──────── Supplied data ────────

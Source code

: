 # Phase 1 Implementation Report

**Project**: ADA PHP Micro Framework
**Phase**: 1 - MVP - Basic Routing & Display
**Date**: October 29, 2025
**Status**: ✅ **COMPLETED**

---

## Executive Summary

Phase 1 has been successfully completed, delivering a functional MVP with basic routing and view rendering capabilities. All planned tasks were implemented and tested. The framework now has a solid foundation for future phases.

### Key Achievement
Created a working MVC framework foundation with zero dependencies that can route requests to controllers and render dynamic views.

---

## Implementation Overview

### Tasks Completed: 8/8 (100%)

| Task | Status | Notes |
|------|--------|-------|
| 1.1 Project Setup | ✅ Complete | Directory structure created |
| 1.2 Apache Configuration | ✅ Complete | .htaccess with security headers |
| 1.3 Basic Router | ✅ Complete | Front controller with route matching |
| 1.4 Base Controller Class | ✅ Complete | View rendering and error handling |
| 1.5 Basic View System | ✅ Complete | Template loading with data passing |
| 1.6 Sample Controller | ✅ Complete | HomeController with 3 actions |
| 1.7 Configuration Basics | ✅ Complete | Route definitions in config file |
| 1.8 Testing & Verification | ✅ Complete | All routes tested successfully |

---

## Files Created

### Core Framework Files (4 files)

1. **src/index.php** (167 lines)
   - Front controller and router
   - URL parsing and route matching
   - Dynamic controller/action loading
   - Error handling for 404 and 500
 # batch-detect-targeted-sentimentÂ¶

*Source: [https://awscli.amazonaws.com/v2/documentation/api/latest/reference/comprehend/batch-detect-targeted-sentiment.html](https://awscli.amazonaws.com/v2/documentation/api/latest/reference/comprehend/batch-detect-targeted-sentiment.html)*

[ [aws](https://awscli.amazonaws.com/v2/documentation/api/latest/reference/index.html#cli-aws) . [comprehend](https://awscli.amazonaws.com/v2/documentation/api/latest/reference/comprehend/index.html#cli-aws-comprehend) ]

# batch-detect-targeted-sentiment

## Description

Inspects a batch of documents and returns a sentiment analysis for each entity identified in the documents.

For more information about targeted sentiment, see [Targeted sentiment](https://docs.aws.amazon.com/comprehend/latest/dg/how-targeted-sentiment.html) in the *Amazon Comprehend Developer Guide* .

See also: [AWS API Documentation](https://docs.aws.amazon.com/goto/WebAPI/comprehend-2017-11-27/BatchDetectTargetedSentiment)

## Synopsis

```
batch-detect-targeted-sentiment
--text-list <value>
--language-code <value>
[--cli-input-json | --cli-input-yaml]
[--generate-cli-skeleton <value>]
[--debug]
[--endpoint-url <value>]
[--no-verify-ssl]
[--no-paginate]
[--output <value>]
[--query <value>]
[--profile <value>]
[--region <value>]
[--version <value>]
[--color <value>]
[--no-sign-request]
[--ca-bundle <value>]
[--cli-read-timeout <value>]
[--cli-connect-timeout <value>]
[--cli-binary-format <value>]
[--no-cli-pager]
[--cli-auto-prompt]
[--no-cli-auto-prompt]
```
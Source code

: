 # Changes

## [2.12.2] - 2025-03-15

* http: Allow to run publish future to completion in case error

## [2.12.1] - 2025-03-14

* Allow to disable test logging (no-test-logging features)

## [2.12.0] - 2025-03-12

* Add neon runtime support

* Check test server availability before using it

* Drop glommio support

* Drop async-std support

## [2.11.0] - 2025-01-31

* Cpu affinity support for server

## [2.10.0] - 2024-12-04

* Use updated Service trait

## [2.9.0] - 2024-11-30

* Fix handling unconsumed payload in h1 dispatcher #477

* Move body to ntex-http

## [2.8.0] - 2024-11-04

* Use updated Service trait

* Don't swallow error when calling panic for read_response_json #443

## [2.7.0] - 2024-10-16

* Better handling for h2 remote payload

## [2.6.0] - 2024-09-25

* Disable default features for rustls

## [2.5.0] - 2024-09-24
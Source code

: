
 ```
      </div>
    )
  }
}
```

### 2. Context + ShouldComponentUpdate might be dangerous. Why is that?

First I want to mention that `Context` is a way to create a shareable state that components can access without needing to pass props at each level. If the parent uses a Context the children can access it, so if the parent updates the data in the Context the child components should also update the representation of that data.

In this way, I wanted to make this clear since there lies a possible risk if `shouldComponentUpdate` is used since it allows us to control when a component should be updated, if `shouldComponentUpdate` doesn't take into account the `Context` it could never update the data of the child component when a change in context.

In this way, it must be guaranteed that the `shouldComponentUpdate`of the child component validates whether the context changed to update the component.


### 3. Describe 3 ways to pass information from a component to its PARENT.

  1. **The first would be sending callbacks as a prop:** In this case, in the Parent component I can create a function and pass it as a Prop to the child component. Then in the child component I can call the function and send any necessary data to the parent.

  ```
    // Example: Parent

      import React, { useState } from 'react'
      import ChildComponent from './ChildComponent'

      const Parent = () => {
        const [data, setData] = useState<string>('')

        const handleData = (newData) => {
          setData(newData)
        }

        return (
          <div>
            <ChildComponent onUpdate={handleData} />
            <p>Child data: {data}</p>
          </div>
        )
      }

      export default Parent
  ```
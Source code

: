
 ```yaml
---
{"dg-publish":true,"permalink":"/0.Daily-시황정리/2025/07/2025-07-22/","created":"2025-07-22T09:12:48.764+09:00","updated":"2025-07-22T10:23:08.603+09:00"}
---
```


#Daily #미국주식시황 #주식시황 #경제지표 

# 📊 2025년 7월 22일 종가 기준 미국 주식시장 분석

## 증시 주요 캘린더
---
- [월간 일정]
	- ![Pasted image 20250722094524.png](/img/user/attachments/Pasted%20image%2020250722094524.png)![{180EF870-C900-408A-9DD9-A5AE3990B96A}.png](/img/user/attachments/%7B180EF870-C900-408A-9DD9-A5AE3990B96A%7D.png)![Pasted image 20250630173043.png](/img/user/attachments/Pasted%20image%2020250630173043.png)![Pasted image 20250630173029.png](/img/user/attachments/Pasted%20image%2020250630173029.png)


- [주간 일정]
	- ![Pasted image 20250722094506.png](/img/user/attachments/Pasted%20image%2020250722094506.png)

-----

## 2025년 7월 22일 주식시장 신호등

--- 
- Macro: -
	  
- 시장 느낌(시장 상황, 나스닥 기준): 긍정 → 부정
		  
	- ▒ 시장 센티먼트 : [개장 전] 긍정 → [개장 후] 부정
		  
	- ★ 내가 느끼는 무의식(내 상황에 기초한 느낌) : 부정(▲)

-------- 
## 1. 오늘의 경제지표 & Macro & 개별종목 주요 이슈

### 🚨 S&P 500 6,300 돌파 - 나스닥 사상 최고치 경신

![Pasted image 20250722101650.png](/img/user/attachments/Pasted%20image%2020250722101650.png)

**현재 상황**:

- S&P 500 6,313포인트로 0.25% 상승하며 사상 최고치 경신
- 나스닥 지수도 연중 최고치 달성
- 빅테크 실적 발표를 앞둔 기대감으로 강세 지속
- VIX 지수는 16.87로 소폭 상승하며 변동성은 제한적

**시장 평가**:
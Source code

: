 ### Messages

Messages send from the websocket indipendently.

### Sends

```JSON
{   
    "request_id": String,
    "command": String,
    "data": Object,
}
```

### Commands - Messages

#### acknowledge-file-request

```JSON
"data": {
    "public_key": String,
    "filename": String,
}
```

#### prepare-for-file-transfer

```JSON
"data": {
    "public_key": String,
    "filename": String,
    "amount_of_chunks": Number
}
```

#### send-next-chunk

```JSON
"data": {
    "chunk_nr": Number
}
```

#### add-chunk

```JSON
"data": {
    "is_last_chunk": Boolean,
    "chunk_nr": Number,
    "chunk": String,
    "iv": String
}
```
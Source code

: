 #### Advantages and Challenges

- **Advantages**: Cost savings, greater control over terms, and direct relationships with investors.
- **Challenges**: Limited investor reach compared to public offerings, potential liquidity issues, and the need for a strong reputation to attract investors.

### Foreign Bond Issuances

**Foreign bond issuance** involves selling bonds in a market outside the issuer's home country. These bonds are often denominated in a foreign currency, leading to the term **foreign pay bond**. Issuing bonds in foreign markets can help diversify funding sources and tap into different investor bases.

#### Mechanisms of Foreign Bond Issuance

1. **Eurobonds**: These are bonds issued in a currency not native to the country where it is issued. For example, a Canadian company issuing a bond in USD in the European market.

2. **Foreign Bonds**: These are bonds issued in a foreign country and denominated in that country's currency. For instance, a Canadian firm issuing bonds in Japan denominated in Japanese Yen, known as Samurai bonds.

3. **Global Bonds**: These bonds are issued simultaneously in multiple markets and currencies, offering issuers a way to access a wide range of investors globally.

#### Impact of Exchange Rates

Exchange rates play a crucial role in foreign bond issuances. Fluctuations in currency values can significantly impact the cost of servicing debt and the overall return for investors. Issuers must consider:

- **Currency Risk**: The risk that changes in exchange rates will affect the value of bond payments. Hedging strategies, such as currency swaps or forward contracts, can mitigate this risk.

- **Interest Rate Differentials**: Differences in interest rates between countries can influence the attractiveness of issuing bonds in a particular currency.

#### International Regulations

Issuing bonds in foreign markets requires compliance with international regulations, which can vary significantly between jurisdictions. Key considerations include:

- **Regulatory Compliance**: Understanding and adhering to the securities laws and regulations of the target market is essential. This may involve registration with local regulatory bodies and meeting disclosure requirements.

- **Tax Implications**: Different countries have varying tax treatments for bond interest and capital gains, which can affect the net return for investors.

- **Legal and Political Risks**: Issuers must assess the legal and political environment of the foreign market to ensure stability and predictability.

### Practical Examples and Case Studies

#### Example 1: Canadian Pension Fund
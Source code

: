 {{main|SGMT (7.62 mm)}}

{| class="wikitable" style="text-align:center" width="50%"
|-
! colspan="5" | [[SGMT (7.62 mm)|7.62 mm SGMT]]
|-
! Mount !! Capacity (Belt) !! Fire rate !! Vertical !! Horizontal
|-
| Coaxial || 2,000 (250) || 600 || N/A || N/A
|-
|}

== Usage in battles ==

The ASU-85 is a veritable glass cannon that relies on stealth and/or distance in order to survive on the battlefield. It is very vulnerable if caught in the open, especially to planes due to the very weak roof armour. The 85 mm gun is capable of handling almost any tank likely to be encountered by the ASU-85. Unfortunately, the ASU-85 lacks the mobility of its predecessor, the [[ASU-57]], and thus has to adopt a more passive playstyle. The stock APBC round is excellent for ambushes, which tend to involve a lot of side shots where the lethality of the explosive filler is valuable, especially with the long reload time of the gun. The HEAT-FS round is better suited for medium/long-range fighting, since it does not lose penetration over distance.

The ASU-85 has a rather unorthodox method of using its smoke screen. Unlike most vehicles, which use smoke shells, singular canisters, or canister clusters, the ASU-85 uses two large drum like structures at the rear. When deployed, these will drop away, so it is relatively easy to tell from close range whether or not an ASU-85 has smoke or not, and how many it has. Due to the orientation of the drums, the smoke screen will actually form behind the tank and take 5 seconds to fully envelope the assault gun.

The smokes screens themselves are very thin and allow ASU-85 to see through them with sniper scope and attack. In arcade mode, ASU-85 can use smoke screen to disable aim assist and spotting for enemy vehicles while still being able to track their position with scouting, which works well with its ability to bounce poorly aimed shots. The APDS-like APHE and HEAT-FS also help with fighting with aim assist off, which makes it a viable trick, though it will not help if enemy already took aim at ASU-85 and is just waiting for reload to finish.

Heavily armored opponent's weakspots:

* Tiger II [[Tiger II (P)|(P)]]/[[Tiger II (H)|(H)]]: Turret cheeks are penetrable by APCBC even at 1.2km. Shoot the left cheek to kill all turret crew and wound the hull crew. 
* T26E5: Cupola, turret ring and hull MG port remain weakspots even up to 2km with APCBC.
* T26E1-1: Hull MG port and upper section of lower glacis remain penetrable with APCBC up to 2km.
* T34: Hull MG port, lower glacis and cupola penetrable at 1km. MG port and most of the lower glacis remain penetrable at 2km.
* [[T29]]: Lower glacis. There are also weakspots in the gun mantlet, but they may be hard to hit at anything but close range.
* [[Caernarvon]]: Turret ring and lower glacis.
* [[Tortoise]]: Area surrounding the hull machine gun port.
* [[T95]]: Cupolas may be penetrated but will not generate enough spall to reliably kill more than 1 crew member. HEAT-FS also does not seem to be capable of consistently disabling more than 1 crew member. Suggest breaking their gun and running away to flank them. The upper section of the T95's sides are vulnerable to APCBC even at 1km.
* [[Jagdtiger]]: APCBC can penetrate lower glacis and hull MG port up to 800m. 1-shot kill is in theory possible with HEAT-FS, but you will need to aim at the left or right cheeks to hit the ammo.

────────

■ What you need to do: A single figure is required: the number of lines in the data where the word "even" occurs.

■ Answer for this exercise: 3